2017-08-10 / Business News


Hospital executive signs off after seven years at the helm of Jupiter Medical Center

As his tenure as chief executive officer of Jupiter Medical Center comes to an end, John Couris reflects on his seven years with pride and a love for all those who made the hospital’s success unfold.

“Jupiter Medical Center has a special place in my heart and will always have a special place in my heart,” Mr. Couris said during a phone interview a few days before his Aug. 11 departure. “It’s an excellent institution, a world-class institution with wonderful people in it, from our trustees to our volunteers to our doctors, nurses, team members to our philanthropists. We’ve got a really great community of people that either support the medical center or work within the medical center.”

Mr. Couris, 49, is headed to Tampa to become president and CEO of Tampa General Hospital, a private not-for-profit hospital with 1,011 beds and about 7,300 employees.

The 327-bed Jupiter Medical Center opened in 1979. 
COURTESY PHOTO The 327-bed Jupiter Medical Center opened in 1979. COURTESY PHOTO Opened in 1979, Jupiter Medical Center is a 327-bed not-for-profit regional medical center with 207 private acute-care hospital beds and 120 long-term care, sub-acute rehabilitation and hospice beds.

Mr. Couris, who brought growth, nationwide publicity and increased community involvement to the hospital, said he was pleased with what had been accomplished while he was CEO.

“We’ve brought in a whole new system of care that’s patient-centered, that has cutting edge technology, cutting edge facilities and a real collaborative spirit,” he said.

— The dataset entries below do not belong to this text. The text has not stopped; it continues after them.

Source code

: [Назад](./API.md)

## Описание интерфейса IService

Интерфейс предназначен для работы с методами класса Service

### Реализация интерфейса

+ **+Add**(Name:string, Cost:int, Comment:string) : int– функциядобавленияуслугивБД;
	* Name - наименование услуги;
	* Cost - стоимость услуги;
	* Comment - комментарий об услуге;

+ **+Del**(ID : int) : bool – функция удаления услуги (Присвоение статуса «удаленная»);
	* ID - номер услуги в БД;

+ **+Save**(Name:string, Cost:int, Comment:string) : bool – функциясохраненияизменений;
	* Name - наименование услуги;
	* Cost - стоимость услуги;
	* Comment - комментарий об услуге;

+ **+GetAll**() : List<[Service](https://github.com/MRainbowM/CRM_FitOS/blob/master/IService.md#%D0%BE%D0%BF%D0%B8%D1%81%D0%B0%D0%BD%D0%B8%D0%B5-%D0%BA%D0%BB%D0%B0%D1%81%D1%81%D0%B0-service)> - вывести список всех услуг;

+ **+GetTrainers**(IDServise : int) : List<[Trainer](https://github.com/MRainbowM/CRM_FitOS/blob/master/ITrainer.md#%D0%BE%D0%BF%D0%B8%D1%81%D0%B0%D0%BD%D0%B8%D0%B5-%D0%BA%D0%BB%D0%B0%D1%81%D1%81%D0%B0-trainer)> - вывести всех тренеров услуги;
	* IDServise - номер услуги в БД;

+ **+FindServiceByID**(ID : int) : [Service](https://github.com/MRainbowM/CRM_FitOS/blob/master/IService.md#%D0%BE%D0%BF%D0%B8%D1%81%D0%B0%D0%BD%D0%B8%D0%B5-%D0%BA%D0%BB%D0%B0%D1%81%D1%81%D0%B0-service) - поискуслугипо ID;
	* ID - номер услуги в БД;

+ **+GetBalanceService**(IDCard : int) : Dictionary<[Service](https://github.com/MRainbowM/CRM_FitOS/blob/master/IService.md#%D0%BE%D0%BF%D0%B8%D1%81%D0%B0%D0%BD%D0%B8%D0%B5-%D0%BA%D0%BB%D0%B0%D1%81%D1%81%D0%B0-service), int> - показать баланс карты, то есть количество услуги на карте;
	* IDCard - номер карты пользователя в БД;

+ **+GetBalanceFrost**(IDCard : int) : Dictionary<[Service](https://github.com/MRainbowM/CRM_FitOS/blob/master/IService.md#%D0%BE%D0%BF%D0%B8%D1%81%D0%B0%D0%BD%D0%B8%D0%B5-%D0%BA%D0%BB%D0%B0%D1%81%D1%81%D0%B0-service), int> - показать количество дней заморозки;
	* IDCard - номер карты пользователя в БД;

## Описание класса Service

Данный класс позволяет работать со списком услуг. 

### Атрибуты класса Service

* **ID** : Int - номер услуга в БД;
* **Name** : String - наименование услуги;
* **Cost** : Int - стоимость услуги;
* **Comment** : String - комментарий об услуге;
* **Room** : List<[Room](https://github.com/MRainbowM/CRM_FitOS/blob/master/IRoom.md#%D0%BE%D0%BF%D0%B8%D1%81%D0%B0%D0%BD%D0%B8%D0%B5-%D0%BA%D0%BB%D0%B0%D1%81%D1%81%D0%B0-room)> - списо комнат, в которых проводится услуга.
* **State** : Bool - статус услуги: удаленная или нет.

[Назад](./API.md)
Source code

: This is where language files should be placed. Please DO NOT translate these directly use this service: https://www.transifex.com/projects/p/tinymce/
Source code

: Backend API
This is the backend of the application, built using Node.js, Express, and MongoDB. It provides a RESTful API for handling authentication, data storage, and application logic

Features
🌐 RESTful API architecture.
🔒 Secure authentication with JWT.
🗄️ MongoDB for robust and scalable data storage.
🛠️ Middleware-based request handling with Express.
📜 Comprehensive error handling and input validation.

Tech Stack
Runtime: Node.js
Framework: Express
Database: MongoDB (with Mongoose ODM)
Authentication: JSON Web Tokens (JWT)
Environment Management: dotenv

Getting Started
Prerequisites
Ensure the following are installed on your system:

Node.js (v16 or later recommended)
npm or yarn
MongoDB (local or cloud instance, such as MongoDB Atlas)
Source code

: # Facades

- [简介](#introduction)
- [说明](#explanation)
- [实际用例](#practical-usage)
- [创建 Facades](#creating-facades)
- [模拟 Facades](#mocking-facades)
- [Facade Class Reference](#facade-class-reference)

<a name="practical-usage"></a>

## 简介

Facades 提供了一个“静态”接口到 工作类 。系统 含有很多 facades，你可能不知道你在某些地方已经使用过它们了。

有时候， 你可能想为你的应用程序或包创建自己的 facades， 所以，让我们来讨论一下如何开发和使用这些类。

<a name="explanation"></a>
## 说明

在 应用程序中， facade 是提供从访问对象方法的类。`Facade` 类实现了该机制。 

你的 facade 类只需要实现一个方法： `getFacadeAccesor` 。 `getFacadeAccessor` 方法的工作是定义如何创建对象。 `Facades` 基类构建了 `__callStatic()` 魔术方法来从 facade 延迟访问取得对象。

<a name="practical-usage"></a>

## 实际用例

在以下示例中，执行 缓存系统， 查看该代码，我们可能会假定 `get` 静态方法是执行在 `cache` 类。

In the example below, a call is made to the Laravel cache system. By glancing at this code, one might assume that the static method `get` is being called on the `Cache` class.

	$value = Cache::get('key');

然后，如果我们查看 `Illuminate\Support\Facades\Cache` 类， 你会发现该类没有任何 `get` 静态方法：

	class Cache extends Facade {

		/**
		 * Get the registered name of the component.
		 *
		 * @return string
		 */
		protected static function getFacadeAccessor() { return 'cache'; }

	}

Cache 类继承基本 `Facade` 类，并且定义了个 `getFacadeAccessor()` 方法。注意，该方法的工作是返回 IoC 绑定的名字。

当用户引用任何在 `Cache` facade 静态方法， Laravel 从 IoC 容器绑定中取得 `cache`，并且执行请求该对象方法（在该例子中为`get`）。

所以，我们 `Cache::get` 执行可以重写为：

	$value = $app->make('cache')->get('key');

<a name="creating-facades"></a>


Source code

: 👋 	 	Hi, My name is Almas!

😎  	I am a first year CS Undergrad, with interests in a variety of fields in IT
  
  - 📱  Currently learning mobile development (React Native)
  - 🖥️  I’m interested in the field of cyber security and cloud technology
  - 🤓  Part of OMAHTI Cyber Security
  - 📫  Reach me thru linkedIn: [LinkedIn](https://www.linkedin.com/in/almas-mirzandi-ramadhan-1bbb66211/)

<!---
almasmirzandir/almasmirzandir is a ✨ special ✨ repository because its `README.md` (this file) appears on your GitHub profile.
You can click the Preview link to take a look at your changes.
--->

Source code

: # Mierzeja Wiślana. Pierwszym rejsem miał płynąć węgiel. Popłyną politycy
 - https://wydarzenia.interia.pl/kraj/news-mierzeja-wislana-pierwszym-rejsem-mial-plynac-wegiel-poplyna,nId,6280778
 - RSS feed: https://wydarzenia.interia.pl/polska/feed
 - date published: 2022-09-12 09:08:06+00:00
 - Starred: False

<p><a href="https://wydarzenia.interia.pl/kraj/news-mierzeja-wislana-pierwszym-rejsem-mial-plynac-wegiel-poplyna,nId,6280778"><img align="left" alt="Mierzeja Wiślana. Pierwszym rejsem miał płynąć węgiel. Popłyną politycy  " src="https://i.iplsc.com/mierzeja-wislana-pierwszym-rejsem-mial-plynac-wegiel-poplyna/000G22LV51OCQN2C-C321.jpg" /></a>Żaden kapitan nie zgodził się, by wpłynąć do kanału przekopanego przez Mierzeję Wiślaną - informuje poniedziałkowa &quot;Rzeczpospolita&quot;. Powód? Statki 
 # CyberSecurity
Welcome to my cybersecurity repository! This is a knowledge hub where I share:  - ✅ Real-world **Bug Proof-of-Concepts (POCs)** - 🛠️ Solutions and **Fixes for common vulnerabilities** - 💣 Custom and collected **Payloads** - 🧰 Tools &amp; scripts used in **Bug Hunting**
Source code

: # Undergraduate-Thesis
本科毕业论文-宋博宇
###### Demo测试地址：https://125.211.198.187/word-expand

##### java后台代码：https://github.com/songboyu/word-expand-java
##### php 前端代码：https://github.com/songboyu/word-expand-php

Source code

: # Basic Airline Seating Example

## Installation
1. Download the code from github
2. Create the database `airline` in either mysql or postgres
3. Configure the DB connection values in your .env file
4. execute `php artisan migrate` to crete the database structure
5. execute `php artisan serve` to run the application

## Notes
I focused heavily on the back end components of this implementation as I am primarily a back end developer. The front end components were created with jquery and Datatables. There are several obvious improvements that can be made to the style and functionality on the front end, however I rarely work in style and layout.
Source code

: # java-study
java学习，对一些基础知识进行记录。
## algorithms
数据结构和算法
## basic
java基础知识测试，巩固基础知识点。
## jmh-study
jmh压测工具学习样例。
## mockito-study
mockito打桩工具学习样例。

“I’m leaving it in a really good place,” he said. “Jupiter Medical Center is very strong, and people have to realize that. We’re number one in overall patient satisfaction. We’re No. 1 in likelihood-to-recommend. We’re an A-rated hospital for patient safety.”

And the center continues to grow.

“We broke ground on a new oncology building, a new center, and we’re going to start construction in about eight months,” he said. “Our open heart program will be up and running in June of 2018. Construction of our open heart operating rooms will begin in the next couple of months. We’re moving from a primary stroke center to a comprehensive stroke center. We’re opening up more urgent care centers.”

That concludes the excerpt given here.